• _Brief_:
Make an exact copy of the records, dropping all pictures.

─── Data to process

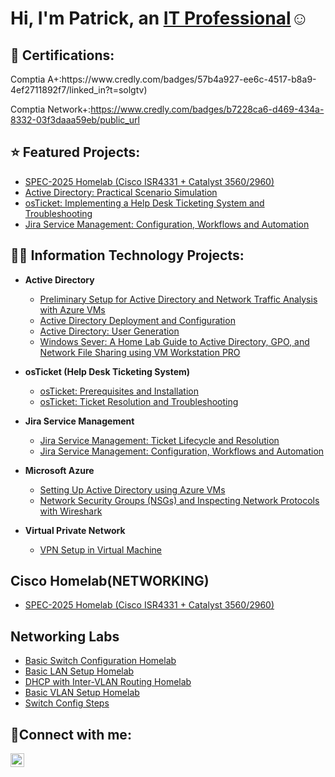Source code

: <h1>Hi, I'm Patrick, an <a href="www.linkedin.com/in/patrick-furtado-94796233b">IT Professional</a>☺</h1>
<h2> 📄 Certifications:</h2>
Comptia A+:https://www.credly.com/badges/57b4a927-ee6c-4517-b8a9-4ef2711892f7/linked_in?t=solgtv)

Comptia Network+:https://www.credly.com/badges/b7228ca6-d469-434a-8332-03f3daaa59eb/public_url

<h2> ⭐ Featured Projects:</h2>

- [SPEC-2025 Homelab (Cisco ISR4331 + Catalyst 3560/2960)](https://github.com/P-furtado/SPEC-2-Homelab-4300-Isolated-Router-Catalyst-3560-2960-)
- [Active Directory: Practical Scenario Simulation](https://github.com/P-furtado/ad-scenario-sim)
- [osTicket: Implementing a Help Desk Ticketing System and Troubleshooting](https://github.com/P-furtado/OSticket-TicketReso)
- [Jira Service Management: Configuration, Workflows and Automation](https://github.com/P-furtado/Jira-Config)


<h2>👨‍💻 Information Technology Projects:</h2>

- <b>Active Directory</b>

  - [Preliminary Setup for Active Directory and Network Traffic Analysis with Azure VMs](https://github.com/P-furtado/ad-azuresetup)
  - [Active Directory Deployment and Configuration](https://github.com/P-furtado/ad_deployment_Config)
  - [Active Directory: User Generation](https://github.com/P-furtado/AD-USER-GEN)
  - [Windows Sever: A Home Lab Guide to Active Directory, GPO, and Network File Sharing using VM Workstation PRO](https://github.com/P-furtado/Windows-sever-2022)

<b></b>
<b></b>



- <b>osTicket (Help Desk Ticketing System)</b>
  - [osTicket: Prerequisites and Installation](https://github.com/P-furtado/OSticket-Prereqs)
  - [osTicket: Ticket Resolution and Troubleshooting](https://github.com/P-furtado/OSticket-TicketReso)
 
 - <b> Jira Service Management</b> 
   - [Jira Service Management: Ticket Lifecycle and Resolution](https://github.com/P-furtado/Jira-Tickets)
   - [Jira Service Management: Configuration, Workflows and Automation](https://github.com/P-furtado/Jira-Config)

- <b>Microsoft Azure</b>
  - [Setting Up Active Directory using Azure VMs](https://github.com/P-furtado/config-Ad-on-premises)
  - [Network Security Groups (NSGs) and Inspecting Network Protocols with Wireshark](https://github.com/P-furtado/NSGs-azure)
- <b>Virtual Private Network</b>
  - [VPN Setup in Virtual Machine ](https://github.com/P-furtado/VPN-Setup)


## Cisco Homelab(NETWORKING)

- [SPEC-2025 Homelab (Cisco ISR4331 + Catalyst 3560/2960)](https://github.com/P-furtado/SPEC-2-Homelab-4300-Isolated-Router-Catalyst-3560-2960-)
## Networking Labs
- [Basic Switch Configuration Homelab](https://github.com/P-furtado/basic-switch-config-homelab) 
- [Basic LAN Setup Homelab](https://github.com/P-furtado/basic-lan-setup-homelab)   
- [DHCP with Inter-VLAN Routing Homelab](https://github.com/P-furtado/dhcp-intervlan-routing-homelab)
- [Basic VLAN Setup Homelab](https://github.com/P-furtado/basic-vlan-setup-homelab)
- [Switch Config Steps](https://github.com/P-furtado/switch-config-steps)  

<h2>🤳Connect with me:</h2>

[<img align="left" alt="Josh | LinkedIn" width="22px" src="https://cdn.jsdelivr.net/npm/simple-icons@v3/icons/linkedin.svg" />][linkedin]

[linkedin]: https://www.linkedin.com/in/patrick-furtado-94796233b/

──────

• _Answer to this exercise_:
Source code

: <h1>Hi, I'm Patrick, an <a href="www.linkedin.com/in/patrick-furtado-94796233b">IT Professional</a>☺</h1>
<h2> 📄 Certifications:</h2>
Comptia A+:https://www.credly.com/badges/57b4a927-ee6c-4517-b8a9-4ef2711892f7/linked_in?t=solgtv)

Comptia Network+:https://www.credly.com/badges/b7228ca6-d469-434a-8332-03f3daaa59eb/public_url

<h2> ⭐ Featured Projects:</h2>

- [SPEC-2025 Homelab (Cisco ISR4331 + Catalyst 3560/2960)](https://github.com/P-furtado/SPEC-2-Homelab-4300-Isolated-Router-Catalyst-3560-2960-)
- [Active Directory: Practical Scenario Simulation](https://github.com/P-furtado/ad-scenario-sim)
- [osTicket: Implementing a Help Desk Ticketing System and Troubleshooting](https://github.com/P-furtado/OSticket-TicketReso)
- [Jira Service Management: Configuration, Workflows and Automation](https://github.com/P-furtado/Jira-Config)


<h2>👨‍💻 Information Technology Projects:</h2>

- <b>Active Directory</b>

  - [Preliminary Setup for Active Directory and Network Traffic Analysis with Azure VMs](https://github.com/P-furtado/ad-azuresetup)
  - [Active Directory Deployment and Configuration](https://github.com/P-furtado/ad_deployment_Config)
  - [Active Directory: User Generation](https://github.com/P-furtado/AD-USER-GEN)
  - [Windows Sever: A Home Lab Guide to Active Directory, GPO, and Network File Sharing using VM Workstation PRO](https://github.com/P-furtado/Windows-sever-2022)

<b></b>
<b></b>



- <b>osTicket (Help Desk Ticketing System)</b>
  - [osTicket: Prerequisites and Installation](https://github.com/P-furtado/OSticket-Prereqs)
  - [osTicket: Ticket Resolution and Troubleshooting](https://github.com/P-furtado/OSticket-TicketReso)
 
 - <b> Jira Service Management</b> 
   - [Jira Service Management: Ticket Lifecycle and Resolution](https://github.com/P-furtado/Jira-Tickets)
   - [Jira Service Management: Configuration, Workflows and Automation](https://github.com/P-furtado/Jira-Config)

- <b>Microsoft Azure</b>
  - [Setting Up Active Directory using Azure VMs](https://github.com/P-furtado/config-Ad-on-premises)
  - [Network Security Groups (NSGs) and Inspecting Network Protocols with Wireshark](https://github.com/P-furtado/NSGs-azure)
- <b>Virtual Private Network</b>
  - [VPN Setup in Virtual Machine ](https://github.com/P-furtado/VPN-Setup)


## Cisco Homelab(NETWORKING)

- [SPEC-2025 Homelab (Cisco ISR4331 + Catalyst 3560/2960)](https://github.com/P-furtado/SPEC-2-Homelab-4300-Isolated-Router-Catalyst-3560-2960-)
## Networking Labs
- [Basic Switch Configuration Homelab](https://github.com/P-furtado/basic-switch-config-homelab) 
- [Basic LAN Setup Homelab](https://github.com/P-furtado/basic-lan-setup-homelab)   
- [DHCP with Inter-VLAN Routing Homelab](https://github.com/P-furtado/dhcp-intervlan-routing-homelab)
- [Basic VLAN Setup Homelab](https://github.com/P-furtado/basic-vlan-setup-homelab)
- [Switch Config Steps](https://github.com/P-furtado/switch-config-steps)  

<h2>🤳Connect with me:</h2>

[<img align="left" alt="Josh | LinkedIn" width="22px" src="https://cdn.jsdelivr.net/npm/simple-icons@v3/icons/linkedin.svg" />][linkedin]

[linkedin]: https://www.linkedin.com/in/patrick-furtado-94796233b/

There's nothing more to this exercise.